Development of a multi-targeted sulfonyl-bridged bisselenadiazole derivative as a potent EGFR/PI3K/AKT/mTOR modulator in lung adenocarcinoma

Abstract

Lung adenocarcinoma (LUAD), the most common type of non-small cell lung cancer (NSCLC), requires multi-targeted therapies to overcome resistance mechanisms and reduce toxicity. Herein, we synthesize and characterize a new sulfonyl-bridged bis(1,3,4-selenadiazole) derivative (BISDA) containing four pharmacophores that potently inhibits LUAD cell proliferation. BISDA displayed 48-h IC₅₀ of 2.609 µg mL⁻¹ in A549 cells, decreased viability compared to controls, and was less toxic than cisplatin while inducing apoptosis, G2/M cell cycle arrest, and inhibiting cancer cell migration. BISDA remodels the redox environment by reducing glutathione peroxidase activity, and increasing intracellular glutathione levels, leading to increased PD-1 and reduced IFN-γ expression.

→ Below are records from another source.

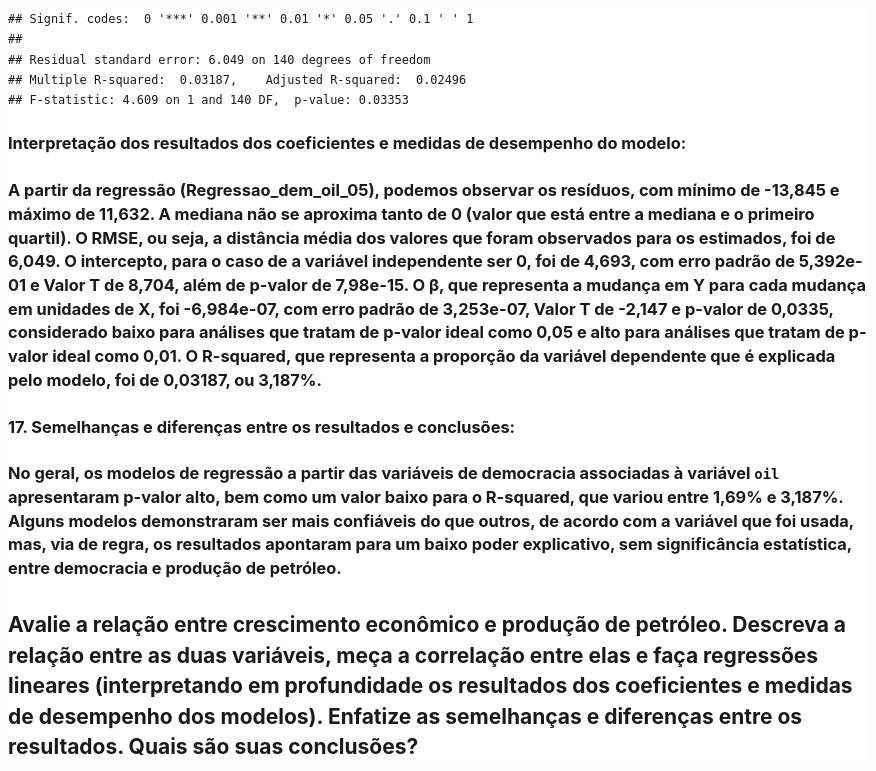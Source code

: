     ## Signif. codes:  0 '***' 0.001 '**' 0.01 '*' 0.05 '.' 0.1 ' ' 1
    ## 
    ## Residual standard error: 6.049 on 140 degrees of freedom
    ## Multiple R-squared:  0.03187,    Adjusted R-squared:  0.02496 
    ## F-statistic: 4.609 on 1 and 140 DF,  p-value: 0.03353

### Interpretação dos resultados dos coeficientes e medidas de desempenho do modelo:

### A partir da regressão (Regressao\_dem\_oil\_05), podemos observar os resíduos, com mínimo de -13,845 e máximo de 11,632. A mediana não se aproxima tanto de 0 (valor que está entre a mediana e o primeiro quartil). O RMSE, ou seja, a distância média dos valores que foram observados para os estimados, foi de 6,049. O intercepto, para o caso de a variável independente ser 0, foi de 4,693, com erro padrão de 5,392e-01 e Valor T de 8,704, além de p-valor de 7,98e-15. O β, que representa a mudança em Y para cada mudança em unidades de X, foi -6,984e-07, com erro padrão de 3,253e-07, Valor T de -2,147 e p-valor de 0,0335, considerado baixo para análises que tratam de p-valor ideal como 0,05 e alto para análises que tratam de p-valor ideal como 0,01. O R-squared, que representa a proporção da variável dependente que é explicada pelo modelo, foi de 0,03187, ou 3,187%.

### **17. Semelhanças e diferenças entre os resultados e conclusões:**

### No geral, os modelos de regressão a partir das variáveis de democracia associadas à variável `oil` apresentaram p-valor alto, bem como um valor baixo para o R-squared, que variou entre 1,69% e 3,187%. Alguns modelos demonstraram ser mais confiáveis do que outros, de acordo com a variável que foi usada, mas, via de regra, os resultados apontaram para um baixo poder explicativo, sem significância estatística, entre democracia e produção de petróleo.

## Avalie a relação entre crescimento econômico e produção de petróleo. Descreva a relação entre as duas variáveis, meça a correlação entre elas e faça regressões lineares (interpretando em profundidade os resultados dos coeficientes e medidas de desempenho dos modelos). Enfatize as semelhanças e diferenças entre os resultados. Quais são suas conclusões?
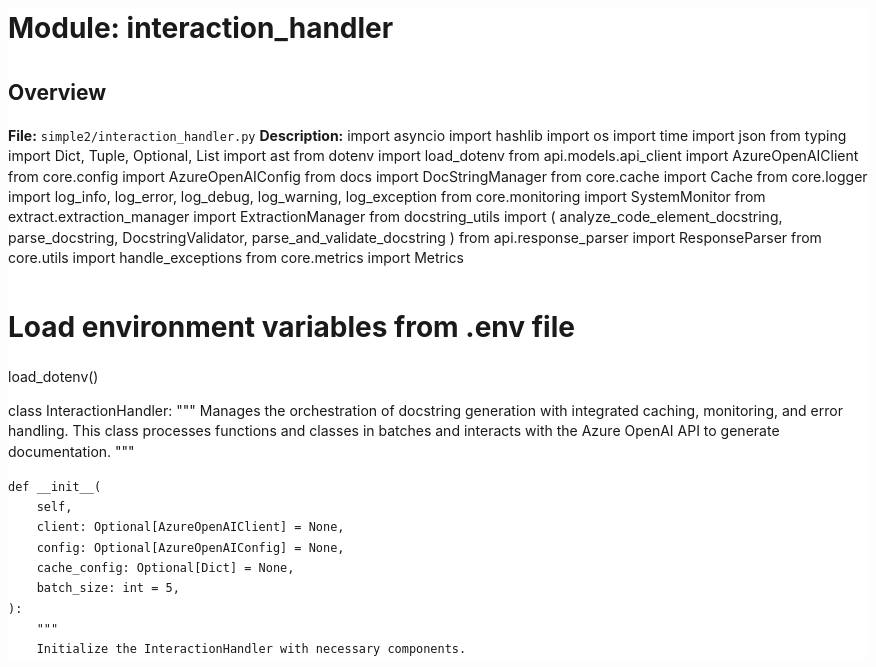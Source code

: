 # Module: interaction_handler

## Overview
**File:** `simple2/interaction_handler.py`
**Description:** import asyncio
import hashlib
import os
import time
import json
from typing import Dict, Tuple, Optional, List
import ast
from dotenv import load_dotenv
from api.models.api_client import AzureOpenAIClient
from core.config import AzureOpenAIConfig
from docs import DocStringManager
from core.cache import Cache
from core.logger import log_info, log_error, log_debug, log_warning, log_exception
from core.monitoring import SystemMonitor
from extract.extraction_manager import ExtractionManager
from docstring_utils import (
    analyze_code_element_docstring,
    parse_docstring,
    DocstringValidator,
    parse_and_validate_docstring
)
from api.response_parser import ResponseParser
from core.utils import handle_exceptions
from core.metrics import Metrics

# Load environment variables from .env file
load_dotenv()


class InteractionHandler:
    """
    Manages the orchestration of docstring generation with integrated caching,
    monitoring, and error handling. This class processes functions and classes
    in batches and interacts with the Azure OpenAI API to generate documentation.
    """

    def __init__(
        self,
        client: Optional[AzureOpenAIClient] = None,
        config: Optional[AzureOpenAIConfig] = None,
        cache_config: Optional[Dict] = None,
        batch_size: int = 5,
    ):
        """
        Initialize the InteractionHandler with necessary components.
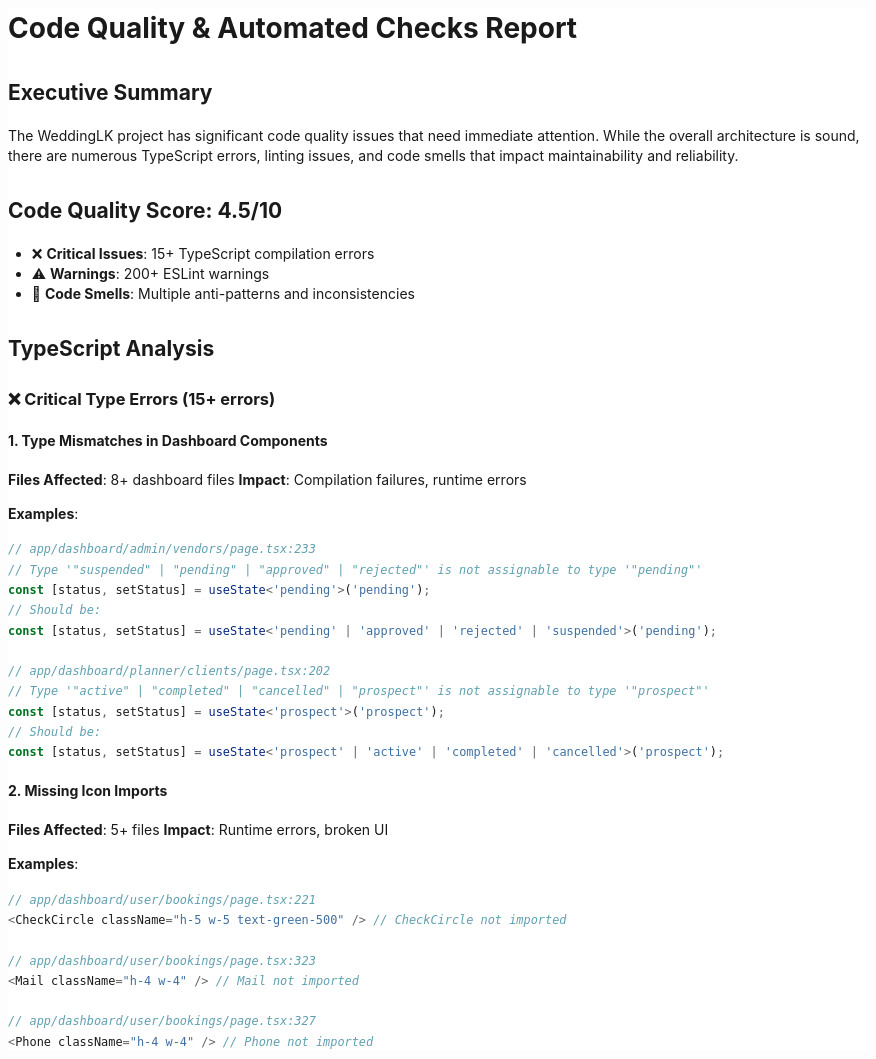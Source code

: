 # Code Quality & Automated Checks Report

## Executive Summary
The WeddingLK project has significant code quality issues that need immediate attention. While the overall architecture is sound, there are numerous TypeScript errors, linting issues, and code smells that impact maintainability and reliability.

## Code Quality Score: 4.5/10
- ❌ **Critical Issues**: 15+ TypeScript compilation errors
- ⚠️ **Warnings**: 200+ ESLint warnings
- 🔧 **Code Smells**: Multiple anti-patterns and inconsistencies

## TypeScript Analysis

### ❌ Critical Type Errors (15+ errors)

#### 1. Type Mismatches in Dashboard Components
**Files Affected**: 8+ dashboard files
**Impact**: Compilation failures, runtime errors

**Examples**:
```typescript
// app/dashboard/admin/vendors/page.tsx:233
// Type '"suspended" | "pending" | "approved" | "rejected"' is not assignable to type '"pending"'
const [status, setStatus] = useState<'pending'>('pending');
// Should be:
const [status, setStatus] = useState<'pending' | 'approved' | 'rejected' | 'suspended'>('pending');

// app/dashboard/planner/clients/page.tsx:202
// Type '"active" | "completed" | "cancelled" | "prospect"' is not assignable to type '"prospect"'
const [status, setStatus] = useState<'prospect'>('prospect');
// Should be:
const [status, setStatus] = useState<'prospect' | 'active' | 'completed' | 'cancelled'>('prospect');
```

#### 2. Missing Icon Imports
**Files Affected**: 5+ files
**Impact**: Runtime errors, broken UI

**Examples**:
```typescript
// app/dashboard/user/bookings/page.tsx:221
<CheckCircle className="h-5 w-5 text-green-500" /> // CheckCircle not imported

// app/dashboard/user/bookings/page.tsx:323
<Mail className="h-4 w-4" /> // Mail not imported

// app/dashboard/user/bookings/page.tsx:327
<Phone className="h-4 w-4" /> // Phone not imported
```
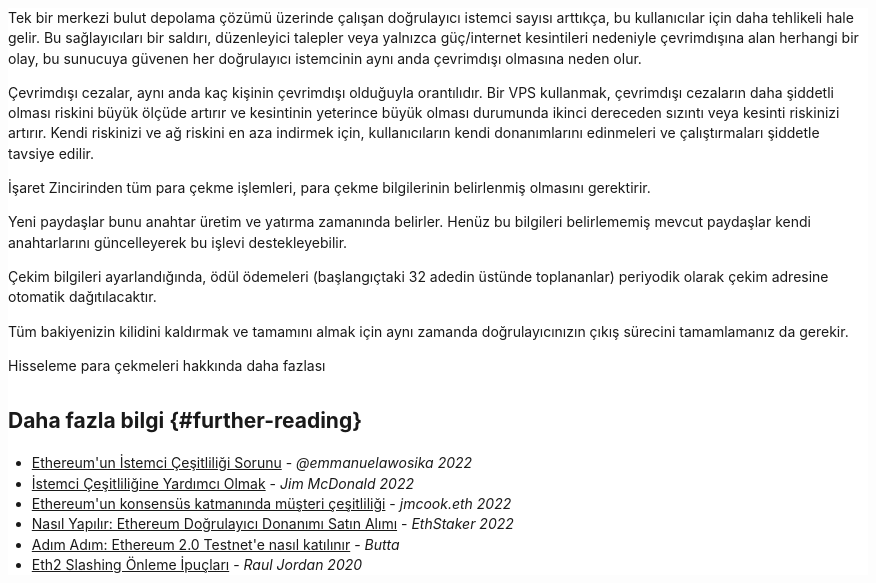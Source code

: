 Tek bir merkezi bulut depolama çözümü üzerinde çalışan doğrulayıcı istemci sayısı arttıkça, bu kullanıcılar için daha tehlikeli hale gelir. Bu sağlayıcıları bir saldırı, düzenleyici talepler veya yalnızca güç/internet kesintileri nedeniyle çevrimdışına alan herhangi bir olay, bu sunucuya güvenen her doğrulayıcı istemcinin aynı anda çevrimdışı olmasına neden olur.

Çevrimdışı cezalar, aynı anda kaç kişinin çevrimdışı olduğuyla orantılıdır. Bir VPS kullanmak, çevrimdışı cezaların daha şiddetli olması riskini büyük ölçüde artırır ve kesintinin yeterince büyük olması durumunda ikinci dereceden sızıntı veya kesinti riskinizi artırır. Kendi riskinizi ve ağ riskini en aza indirmek için, kullanıcıların kendi donanımlarını edinmeleri ve çalıştırmaları şiddetle tavsiye edilir.
</ExpandableCard>

<ExpandableCard title="Ödüllerimin kilidini nasıl kaldırırım veya ETH'mi nasıl geri alırım?">

İşaret Zincirinden tüm para çekme işlemleri, para çekme bilgilerinin belirlenmiş olmasını gerektirir.

Yeni paydaşlar bunu anahtar üretim ve yatırma zamanında belirler. Henüz bu bilgileri belirlememiş mevcut paydaşlar kendi anahtarlarını güncelleyerek bu işlevi destekleyebilir.

Çekim bilgileri ayarlandığında, ödül ödemeleri (başlangıçtaki 32 adedin üstünde toplananlar) periyodik olarak çekim adresine otomatik dağıtılacaktır.

Tüm bakiyenizin kilidini kaldırmak ve tamamını almak için aynı zamanda doğrulayıcınızın çıkış sürecini tamamlamanız da gerekir.

<ButtonLink to="/staking/withdrawals/">Hisseleme para çekmeleri hakkında daha fazlası</ButtonLink>
</ExpandableCard>

## Daha fazla bilgi \{#further-reading}

- [Ethereum'un İstemci Çeşitliliği Sorunu](https://hackernoon.com/ethereums-client-diversity-problem) - _@emmanuelawosika 2022_
- [İstemci Çeşitliliğine Yardımcı Olmak](https://www.attestant.io/posts/helping-client-diversity/) - _Jim McDonald 2022_
- [Ethereum'un konsensüs katmanında müşteri çeşitliliği](https://mirror.xyz/jmcook.eth/S7ONEka_0RgtKTZ3-dakPmAHQNPvuj15nh0YGKPFriA) - _jmcook.eth 2022_
- [Nasıl Yapılır: Ethereum Doğrulayıcı Donanımı Satın Alımı](https://www.youtube.com/watch?v=C2wwu1IlhDc) - _EthStaker 2022_
- [Adım Adım: Ethereum 2.0 Testnet'e nasıl katılınır](https://kb.beaconcha.in/guides/tutorial-eth2-multiclient) - _Butta_
- [Eth2 Slashing Önleme İpuçları](https://medium.com/prysmatic-labs/eth2-slashing-prevention-tips-f6faa5025f50) - _Raul Jordan 2020_
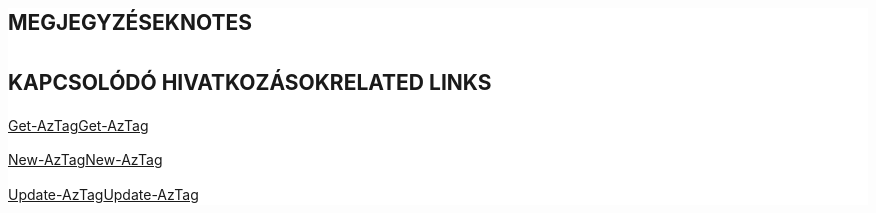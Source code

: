 ## <span data-ttu-id="b8b3f-158">MEGJEGYZÉSEK</span><span class="sxs-lookup"><span data-stu-id="b8b3f-158">NOTES</span></span>

## <span data-ttu-id="b8b3f-159">KAPCSOLÓDÓ HIVATKOZÁSOK</span><span class="sxs-lookup"><span data-stu-id="b8b3f-159">RELATED LINKS</span></span>

[<span data-ttu-id="b8b3f-160">Get-AzTag</span><span class="sxs-lookup"><span data-stu-id="b8b3f-160">Get-AzTag</span></span>](./Get-AzTag.md)

[<span data-ttu-id="b8b3f-161">New-AzTag</span><span class="sxs-lookup"><span data-stu-id="b8b3f-161">New-AzTag</span></span>](./New-AzTag.md)

[<span data-ttu-id="b8b3f-162">Update-AzTag</span><span class="sxs-lookup"><span data-stu-id="b8b3f-162">Update-AzTag</span></span>](./Update-AzTag.md)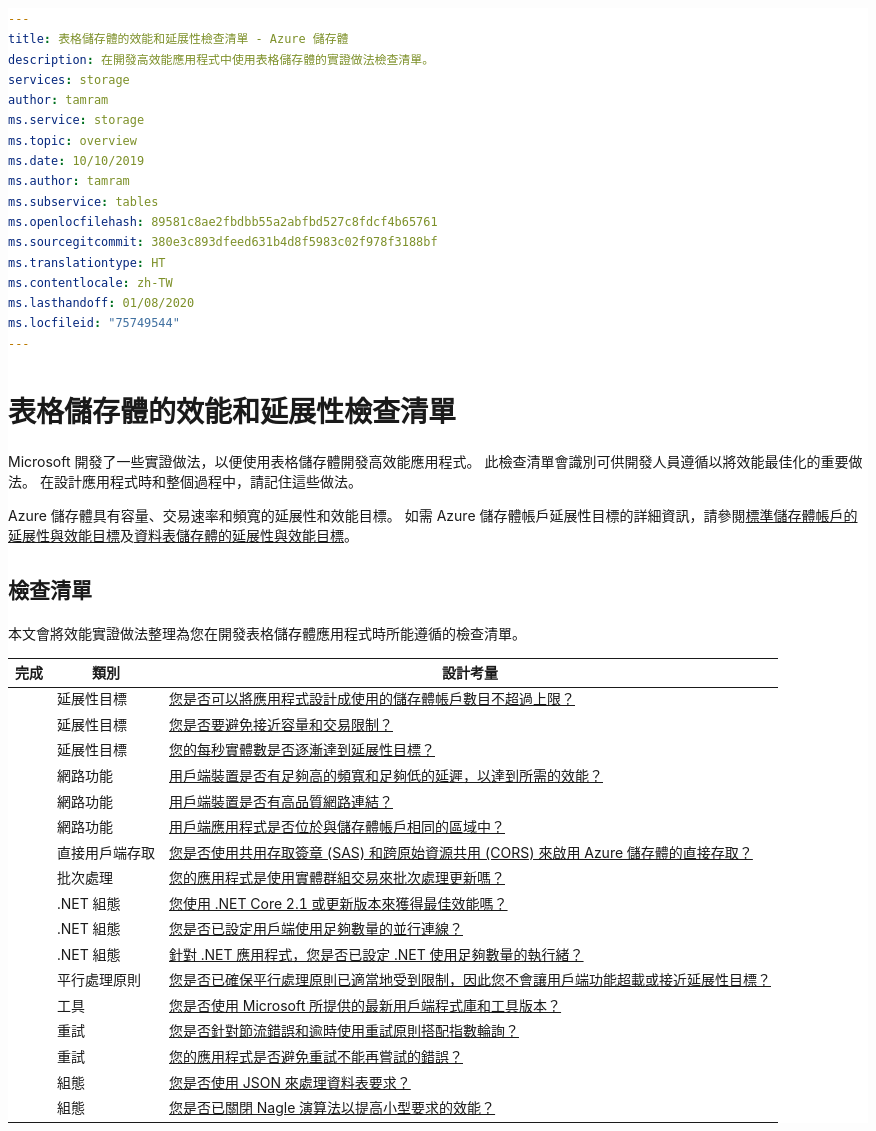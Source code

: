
 ```yaml
---
title: 表格儲存體的效能和延展性檢查清單 - Azure 儲存體
description: 在開發高效能應用程式中使用表格儲存體的實證做法檢查清單。
services: storage
author: tamram
ms.service: storage
ms.topic: overview
ms.date: 10/10/2019
ms.author: tamram
ms.subservice: tables
ms.openlocfilehash: 89581c8ae2fbdbb55a2abfbd527c8fdcf4b65761
ms.sourcegitcommit: 380e3c893dfeed631b4d8f5983c02f978f3188bf
ms.translationtype: HT
ms.contentlocale: zh-TW
ms.lasthandoff: 01/08/2020
ms.locfileid: "75749544"
---
```

# <a name="performance-and-scalability-checklist-for-table-storage"></a>表格儲存體的效能和延展性檢查清單

Microsoft 開發了一些實證做法，以便使用表格儲存體開發高效能應用程式。 此檢查清單會識別可供開發人員遵循以將效能最佳化的重要做法。 在設計應用程式時和整個過程中，請記住這些做法。

Azure 儲存體具有容量、交易速率和頻寬的延展性和效能目標。 如需 Azure 儲存體帳戶延展性目標的詳細資訊，請參閱[標準儲存體帳戶的延展性與效能目標](../common/scalability-targets-standard-account.md?toc=%2fazure%2fstorage%2ftables%2ftoc.json)及[資料表儲存體的延展性與效能目標](scalability-targets.md)。

## <a name="checklist"></a>檢查清單

本文會將效能實證做法整理為您在開發表格儲存體應用程式時所能遵循的檢查清單。

| 完成 | 類別 | 設計考量 |
| --- | --- | --- |
| &nbsp; |延展性目標 |[您是否可以將應用程式設計成使用的儲存體帳戶數目不超過上限？](#maximum-number-of-storage-accounts) |
| &nbsp; |延展性目標 |[您是否要避免接近容量和交易限制？](#capacity-and-transaction-targets) |
| &nbsp; |延展性目標 |[您的每秒實體數是否逐漸達到延展性目標？](#targets-for-data-operations) |
| &nbsp; |網路功能 |[用戶端裝置是否有足夠高的頻寬和足夠低的延遲，以達到所需的效能？](#throughput) |
| &nbsp; |網路功能 |[用戶端裝置是否有高品質網路連結？](#link-quality) |
| &nbsp; |網路功能 |[用戶端應用程式是否位於與儲存體帳戶相同的區域中？](#location) |
| &nbsp; |直接用戶端存取 |[您是否使用共用存取簽章 (SAS) 和跨原始資源共用 (CORS) 來啟用 Azure 儲存體的直接存取？](#sas-and-cors) |
| &nbsp; |批次處理 |[您的應用程式是使用實體群組交易來批次處理更新嗎？](#batch-transactions) |
| &nbsp; |.NET 組態 |[您使用 .NET Core 2.1 或更新版本來獲得最佳效能嗎？](#use-net-core) |
| &nbsp; |.NET 組態 |[您是否已設定用戶端使用足夠數量的並行連線？](#increase-default-connection-limit) |
| &nbsp; |.NET 組態 |[針對 .NET 應用程式，您是否已設定 .NET 使用足夠數量的執行緒？](#increase-minimum-number-of-threads) |
| &nbsp; |平行處理原則 |[您是否已確保平行處理原則已適當地受到限制，因此您不會讓用戶端功能超載或接近延展性目標？](#unbounded-parallelism) |
| &nbsp; |工具 |[您是否使用 Microsoft 所提供的最新用戶端程式庫和工具版本？](#client-libraries-and-tools) |
| &nbsp; |重試 |[您是否針對節流錯誤和逾時使用重試原則搭配指數輪詢？](#timeout-and-server-busy-errors) |
| &nbsp; |重試 |[您的應用程式是否避免重試不能再嘗試的錯誤？](#non-retryable-errors) |
| &nbsp; |組態 |[您是否使用 JSON 來處理資料表要求？](#use-json) |
| &nbsp; |組態 |[您是否已關閉 Nagle 演算法以提高小型要求的效能？](#disable-nagle) |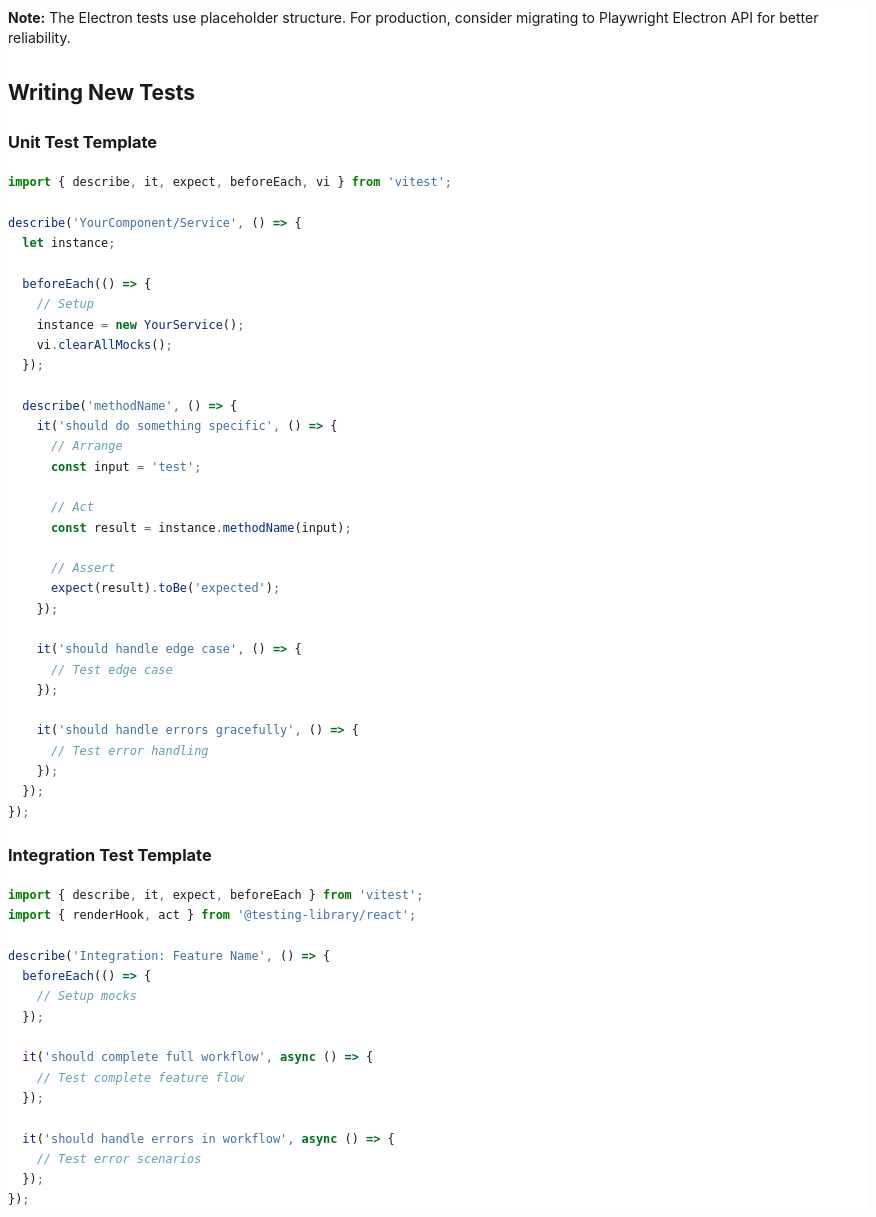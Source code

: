 **Note:** The Electron tests use placeholder structure. For production, consider migrating to Playwright Electron API for better reliability.

## Writing New Tests

### Unit Test Template

```javascript
import { describe, it, expect, beforeEach, vi } from 'vitest';

describe('YourComponent/Service', () => {
  let instance;

  beforeEach(() => {
    // Setup
    instance = new YourService();
    vi.clearAllMocks();
  });

  describe('methodName', () => {
    it('should do something specific', () => {
      // Arrange
      const input = 'test';

      // Act
      const result = instance.methodName(input);

      // Assert
      expect(result).toBe('expected');
    });

    it('should handle edge case', () => {
      // Test edge case
    });

    it('should handle errors gracefully', () => {
      // Test error handling
    });
  });
});
```

### Integration Test Template

```javascript
import { describe, it, expect, beforeEach } from 'vitest';
import { renderHook, act } from '@testing-library/react';

describe('Integration: Feature Name', () => {
  beforeEach(() => {
    // Setup mocks
  });

  it('should complete full workflow', async () => {
    // Test complete feature flow
  });

  it('should handle errors in workflow', async () => {
    // Test error scenarios
  });
});
```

It further downregulated prominent oncogenic drivers, EGFR, AKT1, MAPK3, mTOR, TGF β, HSP60, HSP70 and HSP90, targeting proliferation and survival with stress response in the context of metastasis. Principal component analysis showed that BISDA reprogrammed signaling through decoupling of the EGFR–mTOR axis from the TGFβ–AKT1–MAPK3–HSP90 cluster, indicative of a global rewiring of pathways. These results suggest that BISDA may serve as a multifaceted inhibitor for treating LUAD, acting in an antiproliferative capacity through apoptosis induction while also preventing signaling pathways associated with resistance.